The publisher Hogarth’s ambitious project to produce novelized retellings of William Shakespeare’s plays has two new authors -- the Man Booker Prize-winning writers Margaret Atwood and Howard Jacobson.
The Canadian writer Atwood, author of “The Handmaid’s Tale” and many other books, will write a novel based on “The Tempest.” Jacobson, known for his humorous novels that often take up themes of Jewish identity in Britain, will write a novel based on one of the Bard’s most controversial plays, “The Merchant of Venice.”
“For an English novelist Shakespeare is where it all begins. For an English novelist who also happens to be Jewish ‘The Merchant of Venice’ is where it all snarls up,” Jacobson said in a statement. “Only a fool would think he has anything to add to Shakespeare.
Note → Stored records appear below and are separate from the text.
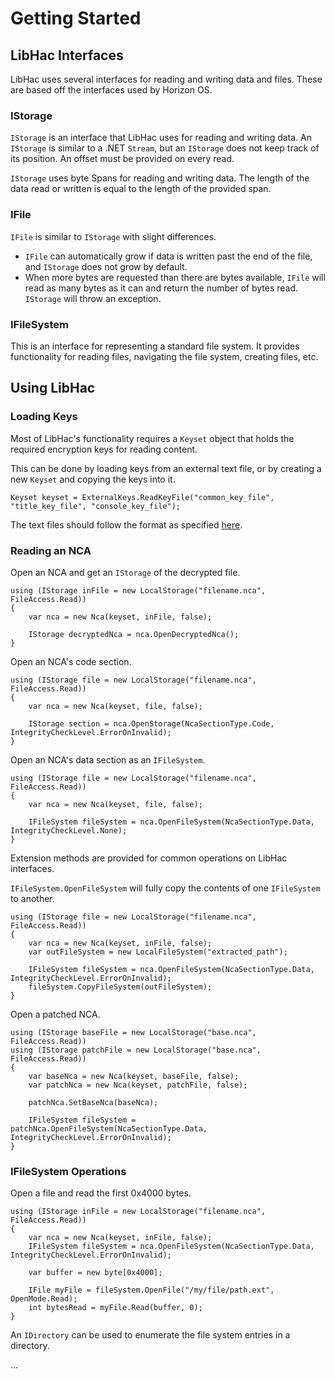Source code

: # Getting Started

## LibHac Interfaces

LibHac uses several interfaces for reading and writing data and files. These are based off the interfaces used by Horizon OS.

### IStorage

`IStorage` is an interface that LibHac uses for reading and writing data.
An `IStorage` is similar to a .NET `Stream`, but an `IStorage` does not keep track of its position. An offset must be provided on every read.

`IStorage` uses byte Spans for reading and writing data. The length of the data read or written is equal to the length of the provided span.

### IFile

`IFile` is similar to `IStorage` with slight differences. 
- `IFile` can automatically grow if data is written past the end of the file, and `IStorage` does not grow by default.
- When more bytes are requested than there are bytes available,
`IFile` will read as many bytes as it can and return the number of bytes read. `IStorage` will throw an exception.

### IFileSystem

This is an interface for representing a standard file system. It provides functionality for reading files, navigating the file system, creating files, etc. 

## Using LibHac

### Loading Keys

Most of LibHac's functionality requires a `Keyset` object that holds the required encryption keys for reading content.

This can be done by loading keys from an external text file, or by creating a new `Keyset` and copying the keys into it.
```
Keyset keyset = ExternalKeys.ReadKeyFile("common_key_file", "title_key_file", "console_key_file");
```

The text files should follow the format as specified [here](../KEYS.md).

### Reading an NCA

Open an NCA and get an `IStorage` of the decrypted file.
```
using (IStorage inFile = new LocalStorage("filename.nca", FileAccess.Read))
{
    var nca = new Nca(keyset, inFile, false);

    IStorage decryptedNca = nca.OpenDecryptedNca();
}
```

Open an NCA's code section.
```
using (IStorage file = new LocalStorage("filename.nca", FileAccess.Read))
{
    var nca = new Nca(keyset, file, false);

    IStorage section = nca.OpenStorage(NcaSectionType.Code, IntegrityCheckLevel.ErrorOnInvalid);
}
```

Open an NCA's data section as an `IFileSystem`.
```
using (IStorage file = new LocalStorage("filename.nca", FileAccess.Read))
{
    var nca = new Nca(keyset, file, false);

    IFileSystem fileSystem = nca.OpenFileSystem(NcaSectionType.Data, IntegrityCheckLevel.None);
}
```

Extension methods are provided for common operations on LibHac interfaces.

`IFileSystem.OpenFileSystem` will fully copy the contents of one `IFileSystem` to another.
```
using (IStorage file = new LocalStorage("filename.nca", FileAccess.Read))
{
    var nca = new Nca(keyset, inFile, false);
    var outFileSystem = new LocalFileSystem("extracted_path");

    IFileSystem fileSystem = nca.OpenFileSystem(NcaSectionType.Data, IntegrityCheckLevel.ErrorOnInvalid);
    fileSystem.CopyFileSystem(outFileSystem);
}
```

Open a patched NCA.
```
using (IStorage baseFile = new LocalStorage("base.nca", FileAccess.Read))
using (IStorage patchFile = new LocalStorage("base.nca", FileAccess.Read))
{
    var baseNca = new Nca(keyset, baseFile, false);
    var patchNca = new Nca(keyset, patchFile, false);

    patchNca.SetBaseNca(baseNca);

    IFileSystem fileSystem = patchNca.OpenFileSystem(NcaSectionType.Data, IntegrityCheckLevel.ErrorOnInvalid);
}
```

### IFileSystem Operations

Open a file and read the first 0x4000 bytes.
```
using (IStorage inFile = new LocalStorage("filename.nca", FileAccess.Read))
{
    var nca = new Nca(keyset, inFile, false);
    IFileSystem fileSystem = nca.OpenFileSystem(NcaSectionType.Data, IntegrityCheckLevel.ErrorOnInvalid);

    var buffer = new byte[0x4000];

    IFile myFile = fileSystem.OpenFile("/my/file/path.ext", OpenMode.Read);
    int bytesRead = myFile.Read(buffer, 0);
}
```

An `IDirectory` can be used to enumerate the file system entries in a directory.

...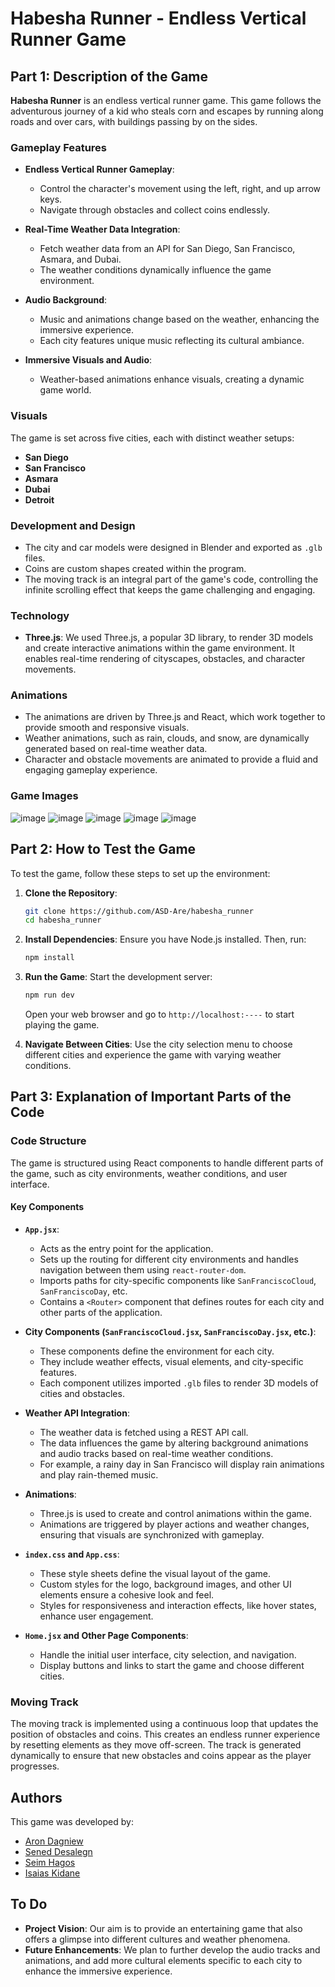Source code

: # Habesha Runner - Endless Vertical Runner Game

## Part 1: Description of the Game

**Habesha Runner** is an endless vertical runner game. This game follows the adventurous journey of a kid who steals corn and escapes by running along roads and over cars, with buildings passing by on the sides.

### Gameplay Features
- **Endless Vertical Runner Gameplay**: 
  - Control the character's movement using the left, right, and up arrow keys.
  - Navigate through obstacles and collect coins endlessly.

- **Real-Time Weather Data Integration**:
  - Fetch weather data from an API for San Diego, San Francisco, Asmara, and Dubai.
  - The weather conditions dynamically influence the game environment.

- **Audio Background**:
  - Music and animations change based on the weather, enhancing the immersive experience.
  - Each city features unique music reflecting its cultural ambiance.

- **Immersive Visuals and Audio**:
  - Weather-based animations enhance visuals, creating a dynamic game world.

### Visuals

The game is set across five cities, each with distinct weather setups:

- **San Diego**
- **San Francisco**
- **Asmara**
- **Dubai**
- **Detroit**

### Development and Design
- The city and car models were designed in Blender and exported as `.glb` files.
- Coins are custom shapes created within the program.
- The moving track is an integral part of the game's code, controlling the infinite scrolling effect that keeps the game challenging and engaging.

### Technology
- **Three.js**: We used Three.js, a popular 3D library, to render 3D models and create interactive animations within the game environment. It enables real-time rendering of cityscapes, obstacles, and character movements.

### Animations

- The animations are driven by Three.js and React, which work together to provide smooth and responsive visuals.
- Weather animations, such as rain, clouds, and snow, are dynamically generated based on real-time weather data.
- Character and obstacle movements are animated to provide a fluid and engaging gameplay experience.

### Game Images
![image](https://github.com/user-attachments/assets/bab88abe-8df0-47ae-8a67-a7c3d01621cf)
![image](https://github.com/user-attachments/assets/04bcd36c-e888-40f7-a0cd-1b4f81946152)
![image](https://github.com/user-attachments/assets/6d167fd8-955e-404c-9ce0-ed7acee6cc42)
![image](https://github.com/user-attachments/assets/d739fed2-01f8-462e-ace7-c291fc2a6d1f)
![image](https://github.com/user-attachments/assets/ab7059fc-ff72-41a9-95b3-802bbee665c1)

## Part 2: How to Test the Game

To test the game, follow these steps to set up the environment:

1. **Clone the Repository**:
   ```bash
   git clone https://github.com/ASD-Are/habesha_runner
   cd habesha_runner
   ```

2. **Install Dependencies**:
   Ensure you have Node.js installed. Then, run:
   ```bash
   npm install
   ```

3. **Run the Game**:
   Start the development server:
   ```bash
   npm run dev
   ```
   Open your web browser and go to `http://localhost:----` to start playing the game.

4. **Navigate Between Cities**:
   Use the city selection menu to choose different cities and experience the game with varying weather conditions.

## Part 3: Explanation of Important Parts of the Code

### Code Structure

The game is structured using React components to handle different parts of the game, such as city environments, weather conditions, and user interface.

#### Key Components
- **`App.jsx`**:
  - Acts as the entry point for the application.
  - Sets up the routing for different city environments and handles navigation between them using `react-router-dom`.
  - Imports paths for city-specific components like `SanFranciscoCloud`, `SanFranciscoDay`, etc.
  - Contains a `<Router>` component that defines routes for each city and other parts of the application.

- **City Components (`SanFranciscoCloud.jsx`, `SanFranciscoDay.jsx`, etc.)**:
  - These components define the environment for each city.
  - They include weather effects, visual elements, and city-specific features.
  - Each component utilizes imported `.glb` files to render 3D models of cities and obstacles.

- **Weather API Integration**:
  - The weather data is fetched using a REST API call.
  - The data influences the game by altering background animations and audio tracks based on real-time weather conditions.
  - For example, a rainy day in San Francisco will display rain animations and play rain-themed music.

- **Animations**:
  - Three.js is used to create and control animations within the game.
  - Animations are triggered by player actions and weather changes, ensuring that visuals are synchronized with gameplay.

- **`index.css` and `App.css`**:
  - These style sheets define the visual layout of the game.
  - Custom styles for the logo, background images, and other UI elements ensure a cohesive look and feel.
  - Styles for responsiveness and interaction effects, like hover states, enhance user engagement.

- **`Home.jsx` and Other Page Components**:
  - Handle the initial user interface, city selection, and navigation.
  - Display buttons and links to start the game and choose different cities.

### Moving Track

The moving track is implemented using a continuous loop that updates the position of obstacles and coins. This creates an endless runner experience by resetting elements as they move off-screen. The track is generated dynamically to ensure that new obstacles and coins appear as the player progresses.

## Authors
This game was developed by:
- [Aron Dagniew](https://github.com/ASD-Are) 
- [Sened Desalegn](https://github.com/Senedaa) 
- [Seim Hagos](https://github.com/siezer-5997)
- [Isaias Kidane]() 


## To Do
- **Project Vision**: Our aim is to provide an entertaining game that also offers a glimpse into different cultures and weather phenomena.
- **Future Enhancements**: We plan to further develop the audio tracks and animations, and add more cultural elements specific to each city to enhance the immersive experience.
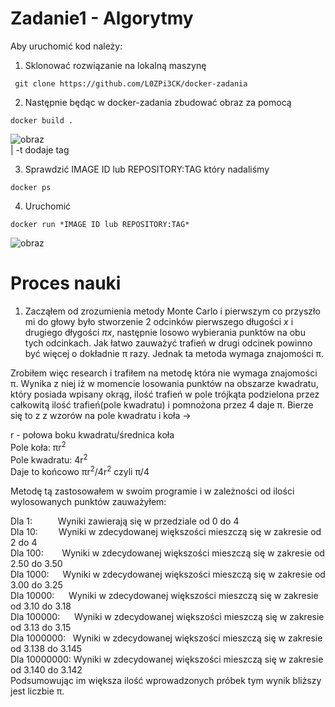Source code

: # Zadanie1 - Algorytmy

Aby uruchomić kod należy:

1. Sklonować rozwiązanie na lokalną maszynę

```console
 git clone https://github.com/L0ZPi3CK/docker-zadania
```

2. Następnie będąc w docker-zadania zbudować obraz za pomocą
```console
docker build .
```
![obraz](https://user-images.githubusercontent.com/84734341/179549627-264809bd-0e2a-41ee-9be9-f8075ec1e381.png)  
| -t dodaje tag

3. Sprawdzić IMAGE ID lub REPOSITORY:TAG który nadaliśmy
```console
docker ps
``` 

4. Uruchomić 
``` console
docker run *IMAGE ID lub REPOSITORY:TAG*
```
![obraz](https://user-images.githubusercontent.com/84734341/179549467-75a24a2f-ec14-42d7-9894-57b4616e817b.png)


# Proces nauki

1. Zacząłem od zrozumienia metody Monte Carlo i pierwszym co przyszło mi do głowy było stworzenie 2 odcinków
pierwszego długości *x* i drugiego dłygości *πx*, następnie losowo wybierania punktów na obu tych odcinkach.
Jak łatwo zauważyć trafień w drugi odcinek powinno być więcej o dokładnie π razy. Jednak ta metoda wymaga znajomości π.

Zrobiłem więc research i trafiłem na metodę która nie wymaga znajomości π. Wynika z niej iż w momencie losowania punktów
na obszarze kwadratu, który posiada wpisany okrąg, ilość trafień w pole trójkąta podzielona przez całkowitą ilość trafień(pole kwadratu)
i pomnożona przez 4 daje π. Bierze się to z z wzorów na pole kwadratu i koła ->  
  
r - połowa boku kwadratu/średnica koła  
Pole koła: πr<sup>2</sup> &nbsp;  
Pole kwadratu: 4r<sup>2</sup> &nbsp;  
Daje to końcowo πr<sup>2</sup>/4r<sup>2</sup> czyli π/4
  
Metodę tą zastosowałem w swoim programie i w zależności od ilości wylosowanych punktów zauważyłem:  
 
Dla 1: &emsp; &ensp; &nbsp; Wyniki zawierają się w przedziale od 0 do 4    
Dla 10: &emsp; &ensp; Wyniki w zdecydowanej większości mieszczą się w zakresie od 2 do 4    
Dla 100: &emsp; &nbsp; Wyniki w zdecydowanej większości mieszczą się w zakresie od 2.50 do 3.50    
Dla 1000: &emsp; Wyniki w zdecydowanej większości mieszczą się w zakresie od 3.00 do 3.25  
Dla 10000: &ensp; &nbsp; Wyniki w zdecydowanej większości mieszczą się w zakresie od 3.10 do 3.18  
Dla 100000: &ensp; &nbsp; Wyniki w zdecydowanej większości mieszczą się w zakresie od 3.13 do 3.15  
Dla 1000000: &nbsp; Wyniki w zdecydowanej większości mieszczą się w zakresie od 3.138 do 3.145  
Dla 10000000: Wyniki w zdecydowanej większości mieszczą się w zakresie od 3.140 do 3.142  
Podsumowując im większa ilość wprowadzonych próbek tym wynik bliższy jest liczbie π.  
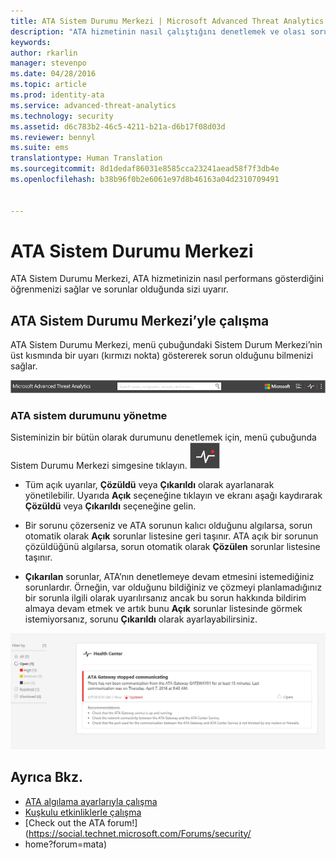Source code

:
```yaml
---
title: ATA Sistem Durumu Merkezi | Microsoft Advanced Threat Analytics
description: "ATA hizmetinin nasıl çalıştığını denetlemek ve olası sorunlarda uyarı almak için ATA Sistem Durumu Merkezi’ni kullanın."
keywords: 
author: rkarlin
manager: stevenpo
ms.date: 04/28/2016
ms.topic: article
ms.prod: identity-ata
ms.service: advanced-threat-analytics
ms.technology: security
ms.assetid: d6c783b2-46c5-4211-b21a-d6b17f08d03d
ms.reviewer: bennyl
ms.suite: ems
translationtype: Human Translation
ms.sourcegitcommit: 8d1dedaf86031e8585cca23241aead58f7f3db4e
ms.openlocfilehash: b38b96f0b2e6061e97d8b46163a04d2310709491


---
```


# ATA Sistem Durumu Merkezi
ATA Sistem Durumu Merkezi, ATA hizmetinizin nasıl performans gösterdiğini öğrenmenizi sağlar ve sorunlar olduğunda sizi uyarır.

## ATA Sistem Durumu Merkezi’yle çalışma
ATA Sistem Durumu Merkezi, menü çubuğundaki Sistem Durum Merkezi’nin üst kısmında bir uyarı (kırmızı nokta) göstererek sorun olduğunu bilmenizi sağlar.

![ATA Sistem Durumu Merkezi kırmızı nokta araç çubuğu](media/ATA-Health-Center-Alert-red-dot.png)

### ATA sistem durumunu yönetme
Sisteminizin bir bütün olarak durumunu denetlemek için, menü çubuğunda Sistem Durumu Merkezi simgesine tıklayın. ![ATA Sistem Durumu Merkezi simgesi](media/ATA-red-dot.png)

-   Tüm açık uyarılar, **Çözüldü** veya **Çıkarıldı** olarak ayarlanarak yönetilebilir. Uyarıda **Açık** seçeneğine tıklayın ve ekranı aşağı kaydırarak **Çözüldü** veya **Çıkarıldı** seçeneğine gelin.

-   Bir sorunu çözerseniz ve ATA sorunun kalıcı olduğunu algılarsa, sorun otomatik olarak **Açık** sorunlar listesine geri taşınır. ATA açık bir sorunun çözüldüğünü algılarsa, sorun otomatik olarak **Çözülen** sorunlar listesine taşınır.

-   **Çıkarılan** sorunlar, ATA’nın denetlemeye devam etmesini istemediğiniz sorunlardır. Örneğin, var olduğunu bildiğiniz ve çözmeyi planlamadığınız bir sorunla ilgili olarak uyarılırsanız ancak bu sorun hakkında bildirim almaya devam etmek ve artık bunu **Açık** sorunlar listesinde görmek istemiyorsanız, sorunu **Çıkarıldı** olarak ayarlayabilirsiniz.

![ATA Sistem Durumu Merkezi sorunlarının resmi](media/ATA-Health-Issue.JPG)

## Ayrıca Bkz.
- [ATA algılama ayarlarıyla çalışma](working-with-detection-settings.md)
- [Kuşkulu etkinliklerle çalışma](working-with-suspicious-activities.md)
- [Check out the ATA forum!](https://social.technet.microsoft.com/Forums/security/
- home?forum=mata)



<!--HONumber=Jun16_HO4-->


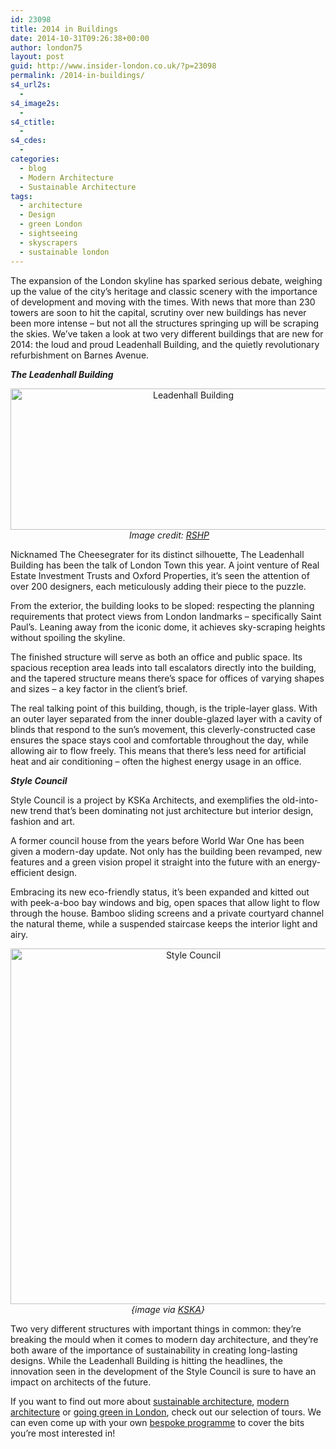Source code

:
 ```yaml
---
id: 23098
title: 2014 in Buildings
date: 2014-10-31T09:26:38+00:00
author: london75
layout: post
guid: http://www.insider-london.co.uk/?p=23098
permalink: /2014-in-buildings/
s4_url2s:
  - 
s4_image2s:
  - 
s4_ctitle:
  - 
s4_cdes:
  - 
categories:
  - blog
  - Modern Architecture
  - Sustainable Architecture
tags:
  - architecture
  - Design
  - green London
  - sightseeing
  - skyscrapers
  - sustainable london
---
```

The expansion of the London skyline has sparked serious debate, weighing up the value of the city’s heritage and classic scenery with the importance of development and moving with the times. With news that more than 230 towers are soon to hit the capital, scrutiny over new buildings has never been more intense – but not all the structures springing up will be scraping the skies. We’ve taken a look at two very different buildings that are new for 2014: the loud and proud Leadenhall Building, and the quietly revolutionary refurbishment on Barnes Avenue.

_**The Leadenhall Building**_

<p style="text-align: center;">
  <a href="http://www.insider-london.co.uk/wp-content/uploads/2014/10/BeFunky_leadenhall.jpg_mini.jpg"><img class="aligncenter size-full wp-image-23101" src="http://www.insider-london.co.uk/wp-content/uploads/2014/10/BeFunky_leadenhall.jpg_mini.jpg" alt="Leadenhall Building" width="569" height="226" /></a><em> Image credit: <a href="http://www.rsh-p.com/work/buildings/the_leadenhall_building/design">RSHP</a></em>
</p>

Nicknamed The Cheesegrater for its distinct silhouette, The Leadenhall Building has been the talk of London Town this year. A joint venture of Real Estate Investment Trusts and Oxford Properties, it’s seen the attention of over 200 designers, each meticulously adding their piece to the puzzle.

From the exterior, the building looks to be sloped: respecting the planning requirements that protect views from London landmarks – specifically Saint Paul’s. Leaning away from the iconic dome, it achieves sky-scraping heights without spoiling the skyline.

The finished structure will serve as both an office and public space. Its spacious reception area leads into tall escalators directly into the building, and the tapered structure means there’s space for offices of varying shapes and sizes – a key factor in the client’s brief.

The real talking point of this building, though, is the triple-layer glass. With an outer layer separated from the inner double-glazed layer with a cavity of blinds that respond to the sun’s movement, this cleverly-constructed case ensures the space stays cool and comfortable throughout the day, while allowing air to flow freely. This means that there’s less need for artificial heat and air conditioning &#8211; often the highest energy usage in an office.

_**Style Council**_

Style Council is a project by KSKa Architects, and exemplifies the old-into-new trend that’s been dominating not just architecture but interior design, fashion and art.

A former council house from the years before World War One has been given a modern-day update. Not only has the building been revamped, new features and a green vision propel it straight into the future with an energy-efficient design.

Embracing its new eco-friendly status, it’s been expanded and kitted out with peek-a-boo bay windows and big, open spaces that allow light to flow through the house. Bamboo sliding screens and a private courtyard channel the natural theme, while a suspended staircase keeps the interior light and airy.

<p style="text-align: center;">
  <a href="http://www.insider-london.co.uk/wp-content/uploads/2014/10/BeFunky_kka.jpg_mini.jpg"><img class="aligncenter size-full wp-image-23100" src="http://www.insider-london.co.uk/wp-content/uploads/2014/10/BeFunky_kka.jpg_mini.jpg" alt="Style Council" width="569" height="569" /></a><em>{image via <a href="http://www.kska.co.uk/">KSKA</a>}</em>
</p>

Two very different structures with important things in common: they’re breaking the mould when it comes to modern day architecture, and they’re both aware of the importance of sustainability in creating long-lasting designs. While the Leadenhall Building is hitting the headlines, the innovation seen in the development of the Style Council is sure to have an impact on architects of the future.

If you want to find out more about [sustainable architecture](http://www.insider-london.co.uk/sustainable-green-building-london-tours-2/), [modern architecture](http://www.insider-london.co.uk/london-architecture-walking-tours/) or [going green in London](http://www.insider-london.co.uk/london-eco-green-sustainable-walking-tour/), check out our selection of tours. We can even come up with your own [bespoke programme](http://www.insider-london.co.uk/private-bespoke-tours-london-walking-tours/) to cover the bits you’re most interested in!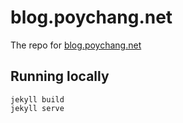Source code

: blog.poychang.net
=====

The repo for [blog.poychang.net](https://blog.poychang.net)

## Running locally

```
jekyll build
jekyll serve
```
But Shakespeare probably never met a Jew, the Holocaust had not yet happened, and anti-Semitism didn’t have a name. Can one tell the same story today, when every reference carries a different charge? There’s the challenge. I quake before it.”
Earlier this year, Hogarth announced that Anne Tyler would write a novel based on “The Taming of the Shrew” and Jeanette Winterson would adapt Shakespeare's play "The Winter's Tale."
Hogarth publisher Molly Stern told The Times in July that the authors who participate in the project would have the freedom to interpret Shakespeare’s works as they see fit.
Tyler told The Times that she had agreed to take on “The Taming of the Shrew,” in part, because the play had always troubled her. "I have no favorite moments in this play," Tyler said. "I first read it in college and disliked it intensely, and I can't say my attitude toward it softened any when I read it again just recently."
Atwood said in a statement that “The Tempest” has always been one of her favorites, and “working on it will be an invigorating challenge. Is Caliban the first talking monster? Not quite, but close...”
The first novels in the series are set to appear in 2016, the 400th anniversary of Shakespeare’s death.